* _TASK STATEMENT_
When you reach the line with "welche Grundfunktionen jeder" in the data below, begin printing lines exactly, and stop once the line with "In der Abschlussklausur" has been printed.

Excerpts from a dataset:
################
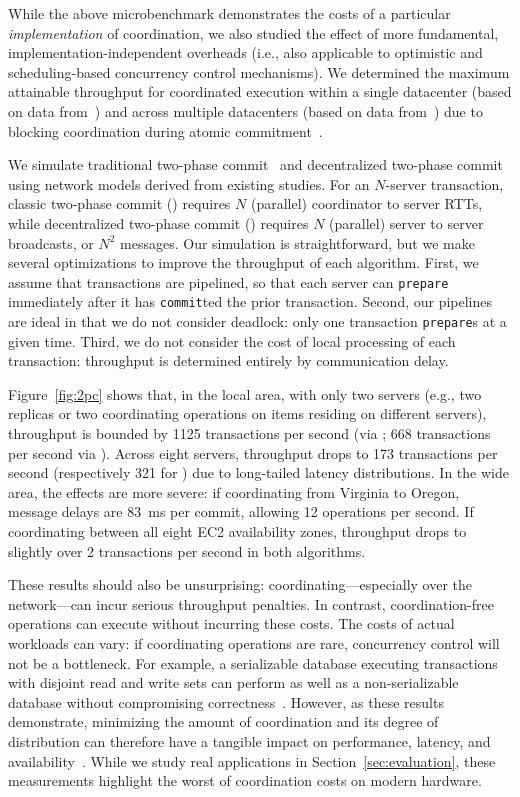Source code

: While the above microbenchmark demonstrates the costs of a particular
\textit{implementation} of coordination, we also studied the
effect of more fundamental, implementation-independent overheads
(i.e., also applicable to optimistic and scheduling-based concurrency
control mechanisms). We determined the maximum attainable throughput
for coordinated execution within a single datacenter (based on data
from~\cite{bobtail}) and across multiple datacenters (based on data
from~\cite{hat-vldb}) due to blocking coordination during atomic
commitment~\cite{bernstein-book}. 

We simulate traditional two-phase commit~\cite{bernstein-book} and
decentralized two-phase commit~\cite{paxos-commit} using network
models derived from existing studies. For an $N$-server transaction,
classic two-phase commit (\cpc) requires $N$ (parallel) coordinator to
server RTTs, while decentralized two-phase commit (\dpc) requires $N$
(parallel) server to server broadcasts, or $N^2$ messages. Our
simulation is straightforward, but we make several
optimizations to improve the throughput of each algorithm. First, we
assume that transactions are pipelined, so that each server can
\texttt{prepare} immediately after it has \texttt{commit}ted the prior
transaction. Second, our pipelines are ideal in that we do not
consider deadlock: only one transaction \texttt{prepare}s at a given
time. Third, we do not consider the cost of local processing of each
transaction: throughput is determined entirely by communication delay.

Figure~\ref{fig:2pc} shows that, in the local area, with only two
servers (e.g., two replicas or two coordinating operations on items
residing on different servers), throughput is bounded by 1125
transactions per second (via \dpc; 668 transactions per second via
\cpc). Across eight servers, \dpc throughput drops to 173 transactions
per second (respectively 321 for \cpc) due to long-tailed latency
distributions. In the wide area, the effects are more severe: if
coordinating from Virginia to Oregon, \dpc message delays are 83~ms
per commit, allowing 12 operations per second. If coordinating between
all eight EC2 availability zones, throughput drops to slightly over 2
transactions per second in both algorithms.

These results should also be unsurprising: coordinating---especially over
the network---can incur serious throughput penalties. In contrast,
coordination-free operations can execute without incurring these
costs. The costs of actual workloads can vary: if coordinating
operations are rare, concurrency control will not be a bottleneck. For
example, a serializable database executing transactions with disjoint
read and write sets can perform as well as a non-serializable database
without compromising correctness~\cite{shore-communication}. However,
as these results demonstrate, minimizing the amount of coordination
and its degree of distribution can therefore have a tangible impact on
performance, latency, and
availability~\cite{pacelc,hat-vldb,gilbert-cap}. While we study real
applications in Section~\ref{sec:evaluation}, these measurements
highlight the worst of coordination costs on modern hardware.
################
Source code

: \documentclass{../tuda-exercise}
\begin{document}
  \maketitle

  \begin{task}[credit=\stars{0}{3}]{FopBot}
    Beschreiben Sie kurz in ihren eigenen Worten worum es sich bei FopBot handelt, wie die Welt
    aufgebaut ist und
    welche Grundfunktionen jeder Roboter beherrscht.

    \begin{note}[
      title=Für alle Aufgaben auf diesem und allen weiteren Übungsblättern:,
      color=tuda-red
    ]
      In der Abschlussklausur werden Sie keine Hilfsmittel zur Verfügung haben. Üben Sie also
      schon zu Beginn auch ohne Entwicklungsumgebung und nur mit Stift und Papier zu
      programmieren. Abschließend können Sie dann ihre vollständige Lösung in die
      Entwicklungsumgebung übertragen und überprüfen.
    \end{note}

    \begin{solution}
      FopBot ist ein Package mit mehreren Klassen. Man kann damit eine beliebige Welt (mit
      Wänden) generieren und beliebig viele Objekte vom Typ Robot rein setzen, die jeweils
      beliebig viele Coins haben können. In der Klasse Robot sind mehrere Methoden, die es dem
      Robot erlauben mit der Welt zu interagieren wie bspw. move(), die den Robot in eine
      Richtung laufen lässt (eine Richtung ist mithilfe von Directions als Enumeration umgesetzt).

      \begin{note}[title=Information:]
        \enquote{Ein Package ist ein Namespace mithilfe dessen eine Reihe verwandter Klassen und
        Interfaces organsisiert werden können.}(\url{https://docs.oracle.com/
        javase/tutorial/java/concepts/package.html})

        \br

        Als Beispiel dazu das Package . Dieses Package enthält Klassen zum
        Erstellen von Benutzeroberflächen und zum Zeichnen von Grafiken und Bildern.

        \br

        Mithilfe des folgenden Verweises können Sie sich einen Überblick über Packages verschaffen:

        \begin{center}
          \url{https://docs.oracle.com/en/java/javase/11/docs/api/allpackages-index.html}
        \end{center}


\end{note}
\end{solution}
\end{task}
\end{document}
################
* _SOLUTION FOR THIS PROBLEM_
    welche Grundfunktionen jeder Roboter beherrscht.

    \begin{note}[
      title=Für alle Aufgaben auf diesem und allen weiteren Übungsblättern:,
      color=tuda-red
    ]
      In der Abschlussklausur werden Sie keine Hilfsmittel zur Verfügung haben. Üben Sie also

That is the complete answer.